OK, I think I have most of the YunoHost catalogue "scraped"; I have the version history of the applications on YunoHost, and the matching Git tag history for the related repos. Daily scraping should get this updated.
Next step is to set up publishing of the data for use by others, and some static website for easy browsing of this information.
Just added jj support to my package manager ( https://github.com/alexpdp7/ubpkg ).
It took me a long time to finally switch from Subversion to Git. But once I did, I never looked back. It will likely take me another very long time to switch to jj, but installing it is a first step :-p
I have some doubts about jj's governance, but I'm crossing my fingers the situation improves.
Perhaps it's time to use this last hour before dinner to fool around with making a Visidata video.

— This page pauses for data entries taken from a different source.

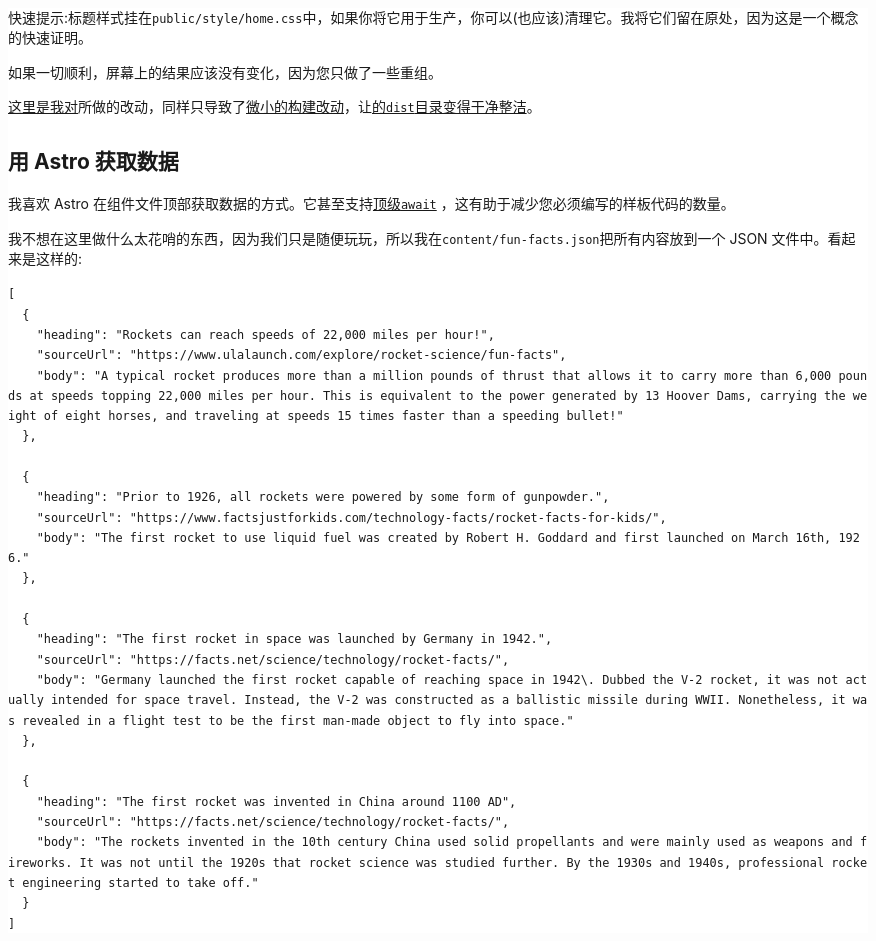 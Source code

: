 快速提示:标题样式挂在`public/style/home.css`中，如果你将它用于生产，你可以(也应该)清理它。我将它们留在原处，因为这是一个概念的快速证明。

如果一切顺利，屏幕上的结果应该没有变化，因为您只做了一些重组。

[这里是我对](https://github.com/seancdavis/astro-the-cool-parts/commit/2f3a0a8ab9698bfc794b0e6b59c99048006c6f20)所做的改动，同样只导致了[微小的构建改动](https://github.com/seancdavis/astro-the-cool-parts/commit/f2081402601c40228dbccdbd106c8e60b58d9e16)，让[的`dist`目录变得干净整洁](https://github.com/seancdavis/astro-the-cool-parts/tree/f2081402601c40228dbccdbd106c8e60b58d9e16/dist)。

## 用 Astro 获取数据

我喜欢 Astro 在组件文件顶部获取数据的方式。它甚至支持[顶级`await`](https://docs.astro.build/guides/data-fetching#top-level-await) ，这有助于减少您必须编写的样板代码的数量。

我不想在这里做什么太花哨的东西，因为我们只是随便玩玩，所以我在`content/fun-facts.json`把所有内容放到一个 JSON 文件中。看起来是这样的:

```
[
  {
    "heading": "Rockets can reach speeds of 22,000 miles per hour!",
    "sourceUrl": "https://www.ulalaunch.com/explore/rocket-science/fun-facts",
    "body": "A typical rocket produces more than a million pounds of thrust that allows it to carry more than 6,000 pounds at speeds topping 22,000 miles per hour. This is equivalent to the power generated by 13 Hoover Dams, carrying the weight of eight horses, and traveling at speeds 15 times faster than a speeding bullet!"
  },

  {
    "heading": "Prior to 1926, all rockets were powered by some form of gunpowder.",
    "sourceUrl": "https://www.factsjustforkids.com/technology-facts/rocket-facts-for-kids/",
    "body": "The first rocket to use liquid fuel was created by Robert H. Goddard and first launched on March 16th, 1926."
  },

  {
    "heading": "The first rocket in space was launched by Germany in 1942.",
    "sourceUrl": "https://facts.net/science/technology/rocket-facts/",
    "body": "Germany launched the first rocket capable of reaching space in 1942\. Dubbed the V-2 rocket, it was not actually intended for space travel. Instead, the V-2 was constructed as a ballistic missile during WWII. Nonetheless, it was revealed in a flight test to be the first man-made object to fly into space."
  },

  {
    "heading": "The first rocket was invented in China around 1100 AD",
    "sourceUrl": "https://facts.net/science/technology/rocket-facts/",
    "body": "The rockets invented in the 10th century China used solid propellants and were mainly used as weapons and fireworks. It was not until the 1920s that rocket science was studied further. By the 1930s and 1940s, professional rocket engineering started to take off."
  }
]

```
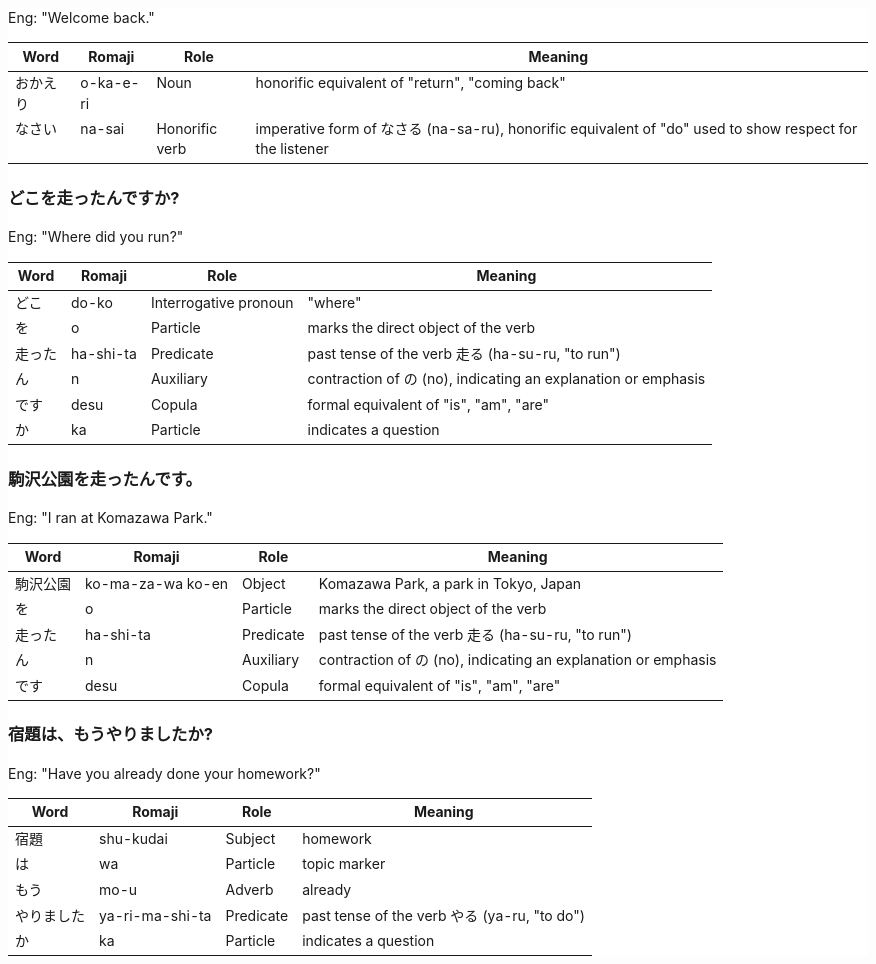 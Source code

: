 Eng: "Welcome back."

| Word | Romaji | Role | Meaning |
| --- | --- | --- | --- |
| おかえり | o-ka-e-ri | Noun | honorific equivalent of "return", "coming back" |
| なさい | na-sai | Honorific verb | imperative form of なさる (na-sa-ru), honorific equivalent of "do" used to show respect for the listener |

### **どこを走ったんですか?**

Eng: "Where did you run?"

| Word | Romaji | Role | Meaning |
| --- | --- | --- | --- |
| どこ | do-ko | Interrogative pronoun | "where" |
| を | o | Particle | marks the direct object of the verb |
| 走った | ha-shi-ta | Predicate | past tense of the verb 走る (ha-su-ru, "to run") |
| ん | n | Auxiliary | contraction of の (no), indicating an explanation or emphasis |
| です | desu | Copula | formal equivalent of "is", "am", "are" |
| か | ka | Particle | indicates a question |

### **駒沢公園を走ったんです。**

Eng: "I ran at Komazawa Park."

| Word | Romaji | Role | Meaning |
| --- | --- | --- | --- |
| 駒沢公園 | ko-ma-za-wa ko-en | Object | Komazawa Park, a park in Tokyo, Japan |
| を | o | Particle | marks the direct object of the verb |
| 走った | ha-shi-ta | Predicate | past tense of the verb 走る (ha-su-ru, "to run") |
| ん | n | Auxiliary | contraction of の (no), indicating an explanation or emphasis |
| です | desu | Copula | formal equivalent of "is", "am", "are" |

### **宿題は、もうやりましたか?**

Eng: "Have you already done your homework?"

| Word | Romaji | Role | Meaning |
| --- | --- | --- | --- |
| 宿題 | shu-kudai | Subject | homework |
| は | wa | Particle | topic marker |
| もう | mo-u | Adverb | already |
| やりました | ya-ri-ma-shi-ta | Predicate | past tense of the verb やる (ya-ru, "to do") |
| か | ka | Particle | indicates a question |
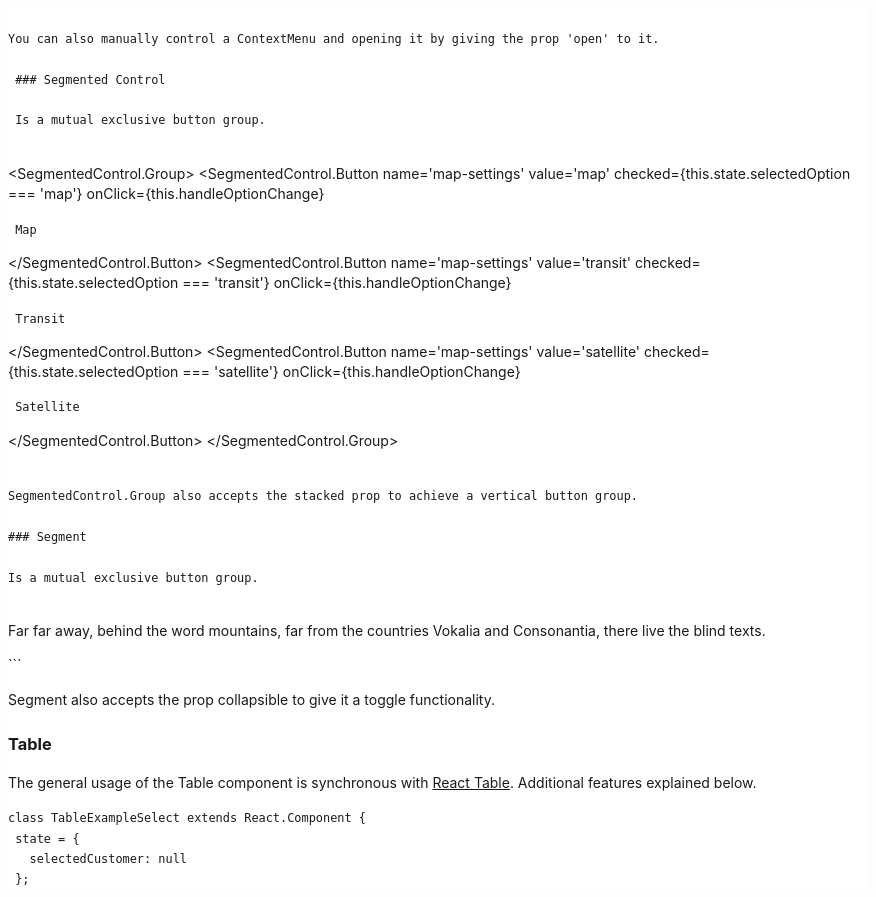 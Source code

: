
 ```
 
You can also manually control a ContextMenu and opening it by giving the prop 'open' to it.
 
 ### Segmented Control
  
 Is a mutual exclusive button group.
  
 ```
 <SegmentedControl.Group>
   <SegmentedControl.Button
     name='map-settings'
     value='map'
     checked={this.state.selectedOption === 'map'}
     onClick={this.handleOptionChange}
   >
     Map
   </SegmentedControl.Button>
   <SegmentedControl.Button
     name='map-settings'
     value='transit'
     checked={this.state.selectedOption === 'transit'}
     onClick={this.handleOptionChange}
   >
     Transit
   </SegmentedControl.Button>
   <SegmentedControl.Button
     name='map-settings'
     value='satellite'
     checked={this.state.selectedOption === 'satellite'}
     onClick={this.handleOptionChange}
   >
     Satellite
   </SegmentedControl.Button>
 </SegmentedControl.Group>
 ```
  
 SegmentedControl.Group also accepts the stacked prop to achieve a vertical button group.
 
 ### Segment
  
 Is a mutual exclusive button group.
  
 ```
 <Segment title=‘Title’ open>
   <p>Far far away, behind the word mountains, far from the countries Vokalia and Consonantia, there live the blind texts.</p>
 </Segment>
 ```
  
 Segment also accepts the prop collapsible to give it a toggle functionality.
 
 ### Table
 
 The general usage of the Table component is synchronous with [React Table](https://react-table.js.org/#/story/readme). Additional features explained below.
 
 ```
class TableExampleSelect extends React.Component {
  state = {
    selectedCustomer: null
  };
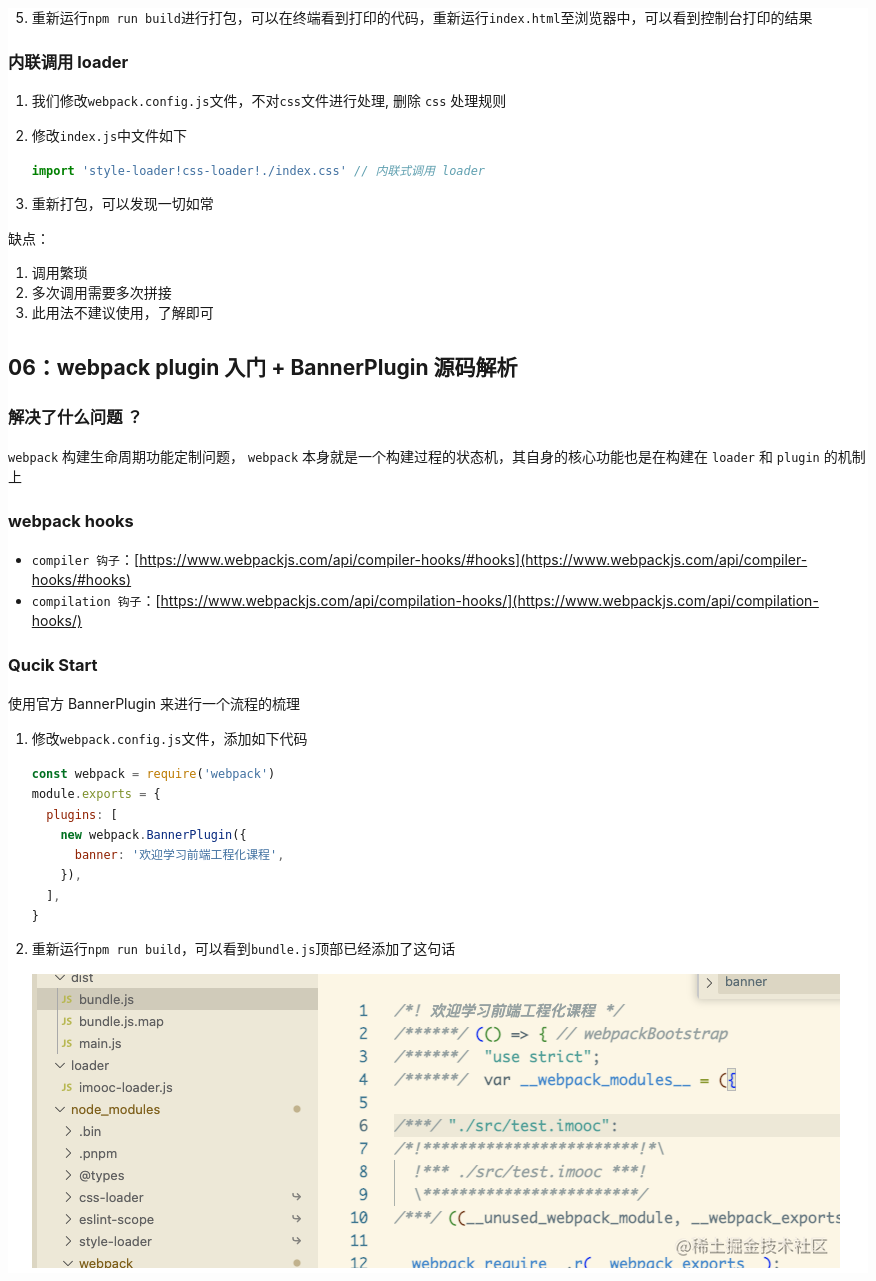 5. 重新运行`npm run build`进行打包，可以在终端看到打印的代码，重新运行`index.html`至浏览器中，可以看到控制台打印的结果

### 内联调用 loader

1. 我们修改`webpack.config.js`文件，不对`css`文件进行处理, 删除 `css` 处理规则

2. 修改`index.js`中文件如下

   ```javascript
   import 'style-loader!css-loader!./index.css' // 内联式调用 loader
   ```

3. 重新打包，可以发现一切如常

缺点：

1. 调用繁琐
2. 多次调用需要多次拼接
3. 此用法不建议使用，了解即可

## 06：webpack plugin 入门 + BannerPlugin 源码解析

### 解决了什么问题 ？

`webpack` 构建生命周期功能定制问题， `webpack` 本身就是一个构建过程的状态机，其自身的核心功能也是在构建在 `loader` 和 `plugin` 的机制上

### webpack hooks

- `compiler 钩子`：[https://www.webpackjs.com/api/compiler-hooks/#hooks](https://www.webpackjs.com/api/compiler-hooks/#hooks)
- `compilation 钩子`：[https://www.webpackjs.com/api/compilation-hooks/](https://www.webpackjs.com/api/compilation-hooks/)

### Qucik Start

使用官方 BannerPlugin 来进行一个流程的梳理

1. 修改`webpack.config.js`文件，添加如下代码

   ```javascript
   const webpack = require('webpack')
   module.exports = {
     plugins: [
       new webpack.BannerPlugin({
         banner: '欢迎学习前端工程化课程',
       }),
     ],
   }
   ```

2. 重新运行`npm run build`，可以看到`bundle.js`顶部已经添加了这句话

   ![image.png](./assets/20c0964985754e4889042d76cf88f97e~tplv-k3u1fbpfcp-watermark.png)
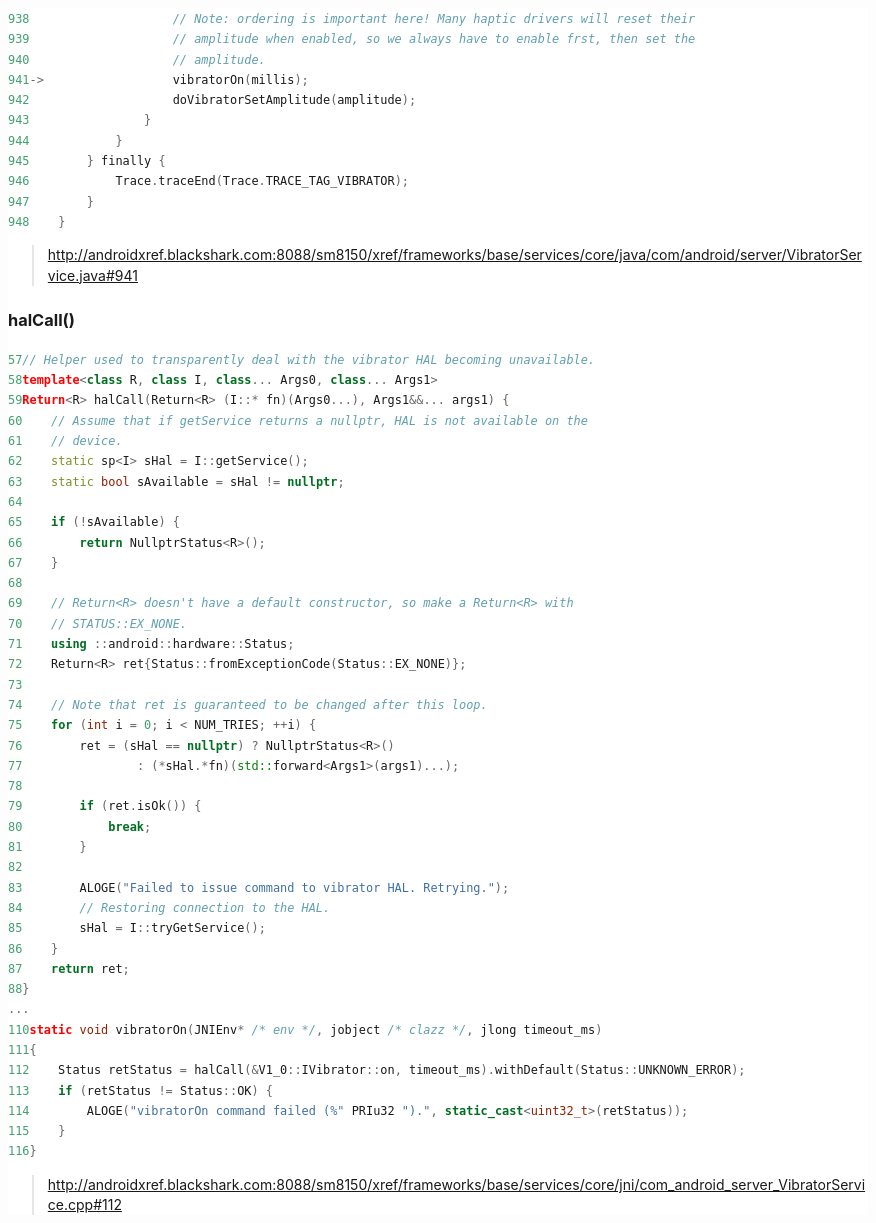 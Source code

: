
 ```cpp
938                    // Note: ordering is important here! Many haptic drivers will reset their
939                    // amplitude when enabled, so we always have to enable frst, then set the
940                    // amplitude.
941->                  vibratorOn(millis);
942                    doVibratorSetAmplitude(amplitude);
943                }
944            }
945        } finally {
946            Trace.traceEnd(Trace.TRACE_TAG_VIBRATOR);
947        }
948    }
```
> http://androidxref.blackshark.com:8088/sm8150/xref/frameworks/base/services/core/java/com/android/server/VibratorService.java#941


### <a id=3></a>halCall()
```cpp
57// Helper used to transparently deal with the vibrator HAL becoming unavailable.
58template<class R, class I, class... Args0, class... Args1>
59Return<R> halCall(Return<R> (I::* fn)(Args0...), Args1&&... args1) {
60    // Assume that if getService returns a nullptr, HAL is not available on the
61    // device.
62    static sp<I> sHal = I::getService();
63    static bool sAvailable = sHal != nullptr;
64
65    if (!sAvailable) {
66        return NullptrStatus<R>();
67    }
68
69    // Return<R> doesn't have a default constructor, so make a Return<R> with
70    // STATUS::EX_NONE.
71    using ::android::hardware::Status;
72    Return<R> ret{Status::fromExceptionCode(Status::EX_NONE)};
73
74    // Note that ret is guaranteed to be changed after this loop.
75    for (int i = 0; i < NUM_TRIES; ++i) {
76        ret = (sHal == nullptr) ? NullptrStatus<R>()
77                : (*sHal.*fn)(std::forward<Args1>(args1)...);
78
79        if (ret.isOk()) {
80            break;
81        }
82
83        ALOGE("Failed to issue command to vibrator HAL. Retrying.");
84        // Restoring connection to the HAL.
85        sHal = I::tryGetService();
86    }
87    return ret;
88}
...
110static void vibratorOn(JNIEnv* /* env */, jobject /* clazz */, jlong timeout_ms)
111{
112    Status retStatus = halCall(&V1_0::IVibrator::on, timeout_ms).withDefault(Status::UNKNOWN_ERROR);
113    if (retStatus != Status::OK) {
114        ALOGE("vibratorOn command failed (%" PRIu32 ").", static_cast<uint32_t>(retStatus));
115    }
116}
```
> http://androidxref.blackshark.com:8088/sm8150/xref/frameworks/base/services/core/jni/com_android_server_VibratorService.cpp#112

I learned it has interesting JSON support recently.
Small milestone of https://github.com/alexpdp7/selfhostwatch ; I have a deployment on my Kubernetes test host that scrapes daily the versions of YunoHost packages. The idea is to make it easy for people to assess how well updated systems like YunoHost are.
(For example, if you want to self-host Nextcloud, you could visit selfhostwatch, search for Nextcloud and view a timeline of updates across different self-hosting solutions.)
@zephyrfalcon I'm lately thinking that it's about making self-hosting easier. There's a ton of OSS feed readers, and there's stuff like YunoHost (and many others), but I feel nowadays it's harder for some reason for regular people to self-host. Many years ago I knew a lot of people who got shared hosting and ran Wordpress.
Nowadays, it feels that self-hosting your own blog for normal people is a fractal of complexity.